Became the first transit provider in the state to use ultra low sulfur diesel, the cleanest available.
Modified bus transmissions for better fuel economy.
Implemented a strategy to reduce bus engine idling.
The Governor also announced that the Metropolitan Airport Commission (MAC) has installed an E-85 fuel tank at Minneapolis St. Paul International Airport, making it the first airport in the US to adopt a biofuel standard for its ground transportation vehicles.
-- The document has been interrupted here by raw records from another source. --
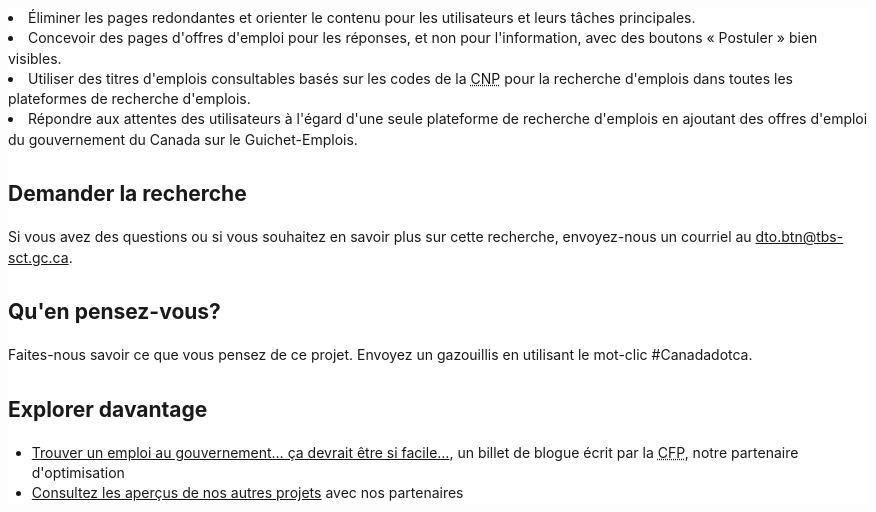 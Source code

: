   <li>Éliminer les pages redondantes et orienter le contenu pour les utilisateurs et leurs tâches principales.</li>
  <li>Concevoir des pages d'offres d'emploi pour les réponses, et non pour l'information, avec des boutons «&nbsp;Postuler&nbsp;» bien visibles.</li>
  <li>Utiliser des titres d'emplois consultables basés sur les codes de la <abbr title="classification nationale des professions">CNP</abbr> pour la recherche d'emplois dans toutes les plateformes de recherche d'emplois.</li>
  <li>Répondre aux attentes des utilisateurs à l'égard d'une seule plateforme de recherche d'emplois en ajoutant des offres d'emploi du gouvernement du Canada sur le Guichet-Emplois.</li>
</ul>
<h2>Demander la recherche</h2>
<p>Si vous avez des questions ou si vous souhaitez en savoir plus sur cette recherche, envoyez-nous un courriel au <a href="mailto:dto.btn@tbs-sct.gc.ca">dto.btn@tbs-sct.gc.ca</a>.</p>
<h2>Qu'en pensez-vous?</h2>
<p>Faites-nous savoir ce que vous pensez de ce projet. Envoyez un gazouillis en utilisant le mot-clic #Canadadotca.</p>
<h2>Explorer davantage</h2>
<ul>
  <li><a href=" {{ '/2019/05/23/trouver-emploi.html' | prepend: site.urlalt[ page.language ] }} ">Trouver un emploi au gouvernement… ça devrait être si facile…</a>, un billet de blogue écrit par la <abbr title="Commission de la fonction publique">CFP</abbr>, notre partenaire d'optimisation</li>
  <li><a href=" {{ '/pages/apercu-projet.html' | prepend: site.urlalt[ page.language ] }} ">Consultez les aperçus de nos autres projets</a> avec nos partenaires</li>
</ul> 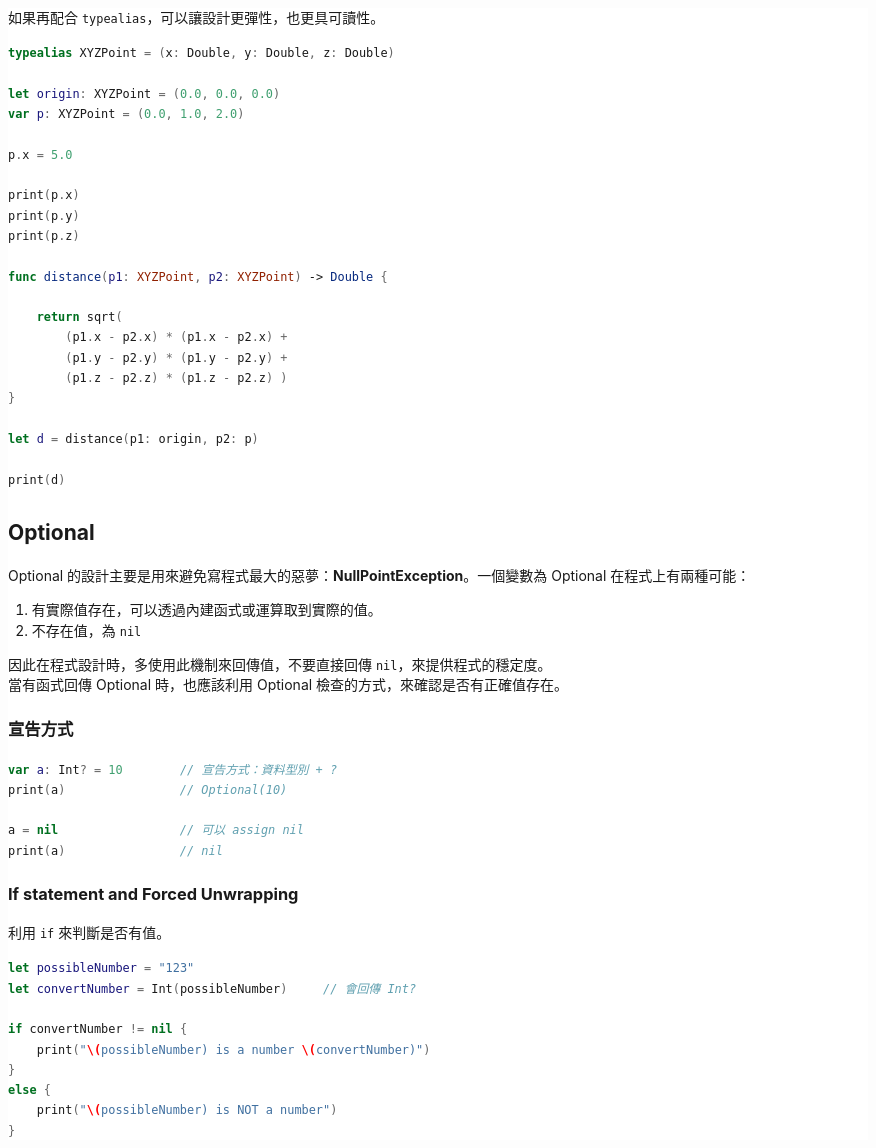 如果再配合 `typealias`，可以讓設計更彈性，也更具可讀性。

```swift
typealias XYZPoint = (x: Double, y: Double, z: Double)

let origin: XYZPoint = (0.0, 0.0, 0.0)
var p: XYZPoint = (0.0, 1.0, 2.0)

p.x = 5.0

print(p.x)
print(p.y)
print(p.z)

func distance(p1: XYZPoint, p2: XYZPoint) -> Double {

    return sqrt(
        (p1.x - p2.x) * (p1.x - p2.x) +
        (p1.y - p2.y) * (p1.y - p2.y) +
        (p1.z - p2.z) * (p1.z - p2.z) )
}

let d = distance(p1: origin, p2: p)

print(d)
```


## Optional
Optional 的設計主要是用來避免寫程式最大的惡夢：**NullPointException**。一個變數為 Optional 在程式上有兩種可能：

1. 有實際值存在，可以透過內建函式或運算取到實際的值。
2. 不存在值，為 `nil`

因此在程式設計時，多使用此機制來回傳值，不要直接回傳 `nil`，來提供程式的穩定度。  
當有函式回傳 Optional 時，也應該利用 Optional 檢查的方式，來確認是否有正確值存在。

### 宣告方式 ###

```swift
var a: Int? = 10		// 宣告方式：資料型別 + ?
print(a)				// Optional(10)

a = nil					// 可以 assign nil
print(a)				// nil
```

### If statement and Forced Unwrapping

利用 `if` 來判斷是否有值。

```swift
let possibleNumber = "123"
let convertNumber = Int(possibleNumber)		// 會回傳 Int?

if convertNumber != nil {
    print("\(possibleNumber) is a number \(convertNumber)")
}
else {
    print("\(possibleNumber) is NOT a number")
}
```
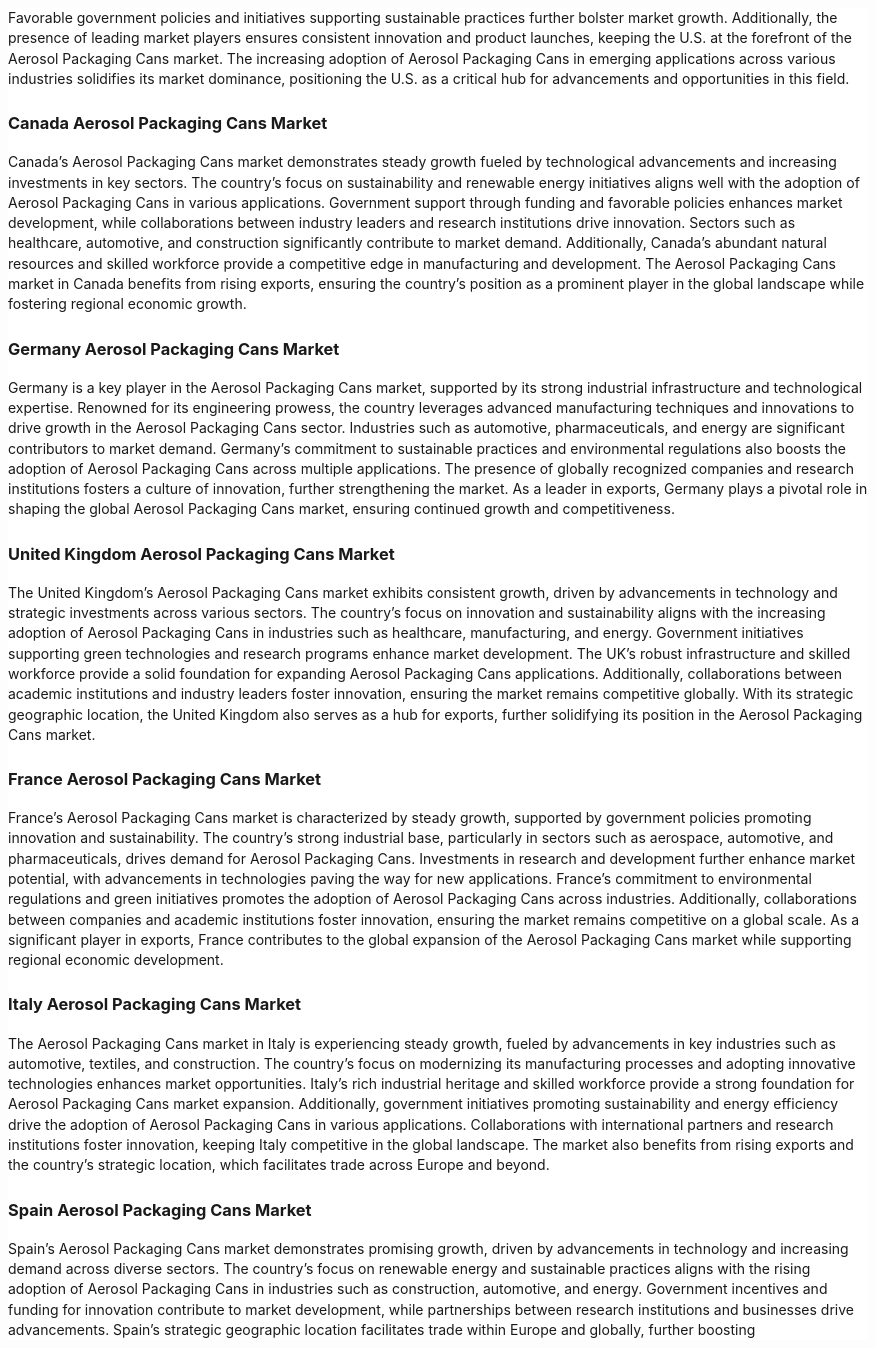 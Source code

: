 Favorable government policies and initiatives supporting sustainable practices further bolster market growth. Additionally, the presence of leading market players ensures consistent innovation and product launches, keeping the U.S. at the forefront of the Aerosol Packaging Cans market. The increasing adoption of Aerosol Packaging Cans in emerging applications across various industries solidifies its market dominance, positioning the U.S. as a critical hub for advancements and opportunities in this field.</p><h3>Canada Aerosol Packaging Cans Market</h3><p>Canada&rsquo;s Aerosol Packaging Cans market demonstrates steady growth fueled by technological advancements and increasing investments in key sectors. The country&rsquo;s focus on sustainability and renewable energy initiatives aligns well with the adoption of Aerosol Packaging Cans in various applications. Government support through funding and favorable policies enhances market development, while collaborations between industry leaders and research institutions drive innovation. Sectors such as healthcare, automotive, and construction significantly contribute to market demand. Additionally, Canada&rsquo;s abundant natural resources and skilled workforce provide a competitive edge in manufacturing and development. The Aerosol Packaging Cans market in Canada benefits from rising exports, ensuring the country&rsquo;s position as a prominent player in the global landscape while fostering regional economic growth.</p><h3>Germany Aerosol Packaging Cans Market</h3><p>Germany is a key player in the Aerosol Packaging Cans market, supported by its strong industrial infrastructure and technological expertise. Renowned for its engineering prowess, the country leverages advanced manufacturing techniques and innovations to drive growth in the Aerosol Packaging Cans sector. Industries such as automotive, pharmaceuticals, and energy are significant contributors to market demand. Germany&rsquo;s commitment to sustainable practices and environmental regulations also boosts the adoption of Aerosol Packaging Cans across multiple applications. The presence of globally recognized companies and research institutions fosters a culture of innovation, further strengthening the market. As a leader in exports, Germany plays a pivotal role in shaping the global Aerosol Packaging Cans market, ensuring continued growth and competitiveness.</p><h3>United Kingdom Aerosol Packaging Cans Market</h3><p>The United Kingdom&rsquo;s Aerosol Packaging Cans market exhibits consistent growth, driven by advancements in technology and strategic investments across various sectors. The country&rsquo;s focus on innovation and sustainability aligns with the increasing adoption of Aerosol Packaging Cans in industries such as healthcare, manufacturing, and energy. Government initiatives supporting green technologies and research programs enhance market development. The UK&rsquo;s robust infrastructure and skilled workforce provide a solid foundation for expanding Aerosol Packaging Cans applications. Additionally, collaborations between academic institutions and industry leaders foster innovation, ensuring the market remains competitive globally. With its strategic geographic location, the United Kingdom also serves as a hub for exports, further solidifying its position in the Aerosol Packaging Cans market.</p><h3>France Aerosol Packaging Cans Market</h3><p>France&rsquo;s Aerosol Packaging Cans market is characterized by steady growth, supported by government policies promoting innovation and sustainability. The country&rsquo;s strong industrial base, particularly in sectors such as aerospace, automotive, and pharmaceuticals, drives demand for Aerosol Packaging Cans. Investments in research and development further enhance market potential, with advancements in technologies paving the way for new applications. France&rsquo;s commitment to environmental regulations and green initiatives promotes the adoption of Aerosol Packaging Cans across industries. Additionally, collaborations between companies and academic institutions foster innovation, ensuring the market remains competitive on a global scale. As a significant player in exports, France contributes to the global expansion of the Aerosol Packaging Cans market while supporting regional economic development.</p><h3>Italy Aerosol Packaging Cans Market</h3><p>The Aerosol Packaging Cans market in Italy is experiencing steady growth, fueled by advancements in key industries such as automotive, textiles, and construction. The country&rsquo;s focus on modernizing its manufacturing processes and adopting innovative technologies enhances market opportunities. Italy&rsquo;s rich industrial heritage and skilled workforce provide a strong foundation for Aerosol Packaging Cans market expansion. Additionally, government initiatives promoting sustainability and energy efficiency drive the adoption of Aerosol Packaging Cans in various applications. Collaborations with international partners and research institutions foster innovation, keeping Italy competitive in the global landscape. The market also benefits from rising exports and the country&rsquo;s strategic location, which facilitates trade across Europe and beyond.</p><h3>Spain Aerosol Packaging Cans Market</h3><p>Spain&rsquo;s Aerosol Packaging Cans market demonstrates promising growth, driven by advancements in technology and increasing demand across diverse sectors. The country&rsquo;s focus on renewable energy and sustainable practices aligns with the rising adoption of Aerosol Packaging Cans in industries such as construction, automotive, and energy. Government incentives and funding for innovation contribute to market development, while partnerships between research institutions and businesses drive advancements. Spain&rsquo;s strategic geographic location facilitates trade within Europe and globally, further boosting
The 6,000 gallon tank will ensure that airport flex-fuel ground transportation vehicles are fueled exclusively with the cleaner burning, homegrown ethanol blend. About 2,000 gallons have been pumped since the tank was installed in June.
MAC purchased its first flex-fuel vehicle for its fleet in 2005 and has added seven more vehicles that run on E-85 this year. Their goal is to add three to five E-85 vehicles annually to replace aging vehicles in its fleet.
E85 usage in Minnesota state vehicles has increased by 53% from last year. In the first six months of 2006, state vehicles have used more than 77,000 gallons of E85 compared to 41,000 gallons in 2005. There are 1,171 flex-fuel vehicles in the state fleet.
I am elated to be living in an area where my vote buys me such forward thinking representation. Now, Gov. Pawlenty should logically send some of that infrastucture money to the DTA in Duluth. This is the next largest metropolitan area behind Minneapolis/St. Paul. It serves an estimated 113,000 people on a daily basis, and is exclusively diesel powered. I would up the ante, if I were them, and go for Hydrogenics busses near the southern wind farms, but...
Posted by: Bike Commuter Dude | 22 August 2006 at 11:18 AM
Pawlenty definately has his head in the right place on this one. Hopefully more states will follow his lead. I live in North Dakota and I strongly believe we should have an E10 and B2 mandate here.
Posted by: Brian | 22 August 2006 at 11:36 AM
I'm in accord with Bike Dude - upgrade those Duluthian diesels - they're stinking up the west end..
BTW Duluth's July avg. temp. was the hottest on record.
Posted by: fyi CO2 | 22 August 2006 at 02:30 PM
At the same time, it seems less exciting to say:
Over the next 5 years, Minnesota will replace half of their retiring buses with hybrid buses and the other half with cleaner diesel.
This is good, but we need more.
Posted by: christopher | 22 August 2006 at 05:38 PM
OR, one could say:
Minneapolis/St. Paul Metro will replace 100% of it's new busses with cleaner diesel models, include nearly 50% hybrid busses, itself a >1000% increase [there were previously none/few, now there shall be 150].
It is inefficient to use hybrids on routes that contain a majority of high speed highway usage, as the regenerative breaking doesn't get used enough to create much power. Downsized engines are taxed by highway travel, so very little ICE-driven recharging is being done. Clean diesel technology is pretty much the only other viable option. CNG would also work, but then the busses wouldn't be running on B10, which is somewhat renewable, and widely available from existing Transit infrastructure.
Posted by: Bike Commuter Dude | 23 August 2006 at 08:27 AM
Related note in today's Minneapolis Star Tribune newspaper today. The headline and subhead says it all:
"Motorists get pumped up over ethanol: Statewide sales of E85 hit a record in July, as 288 stations moved 2.1 million gallons."
Also, the Northstar Commuter Rail project passed another major hurdle and is on track (pun intended) to be ready for riders in three years.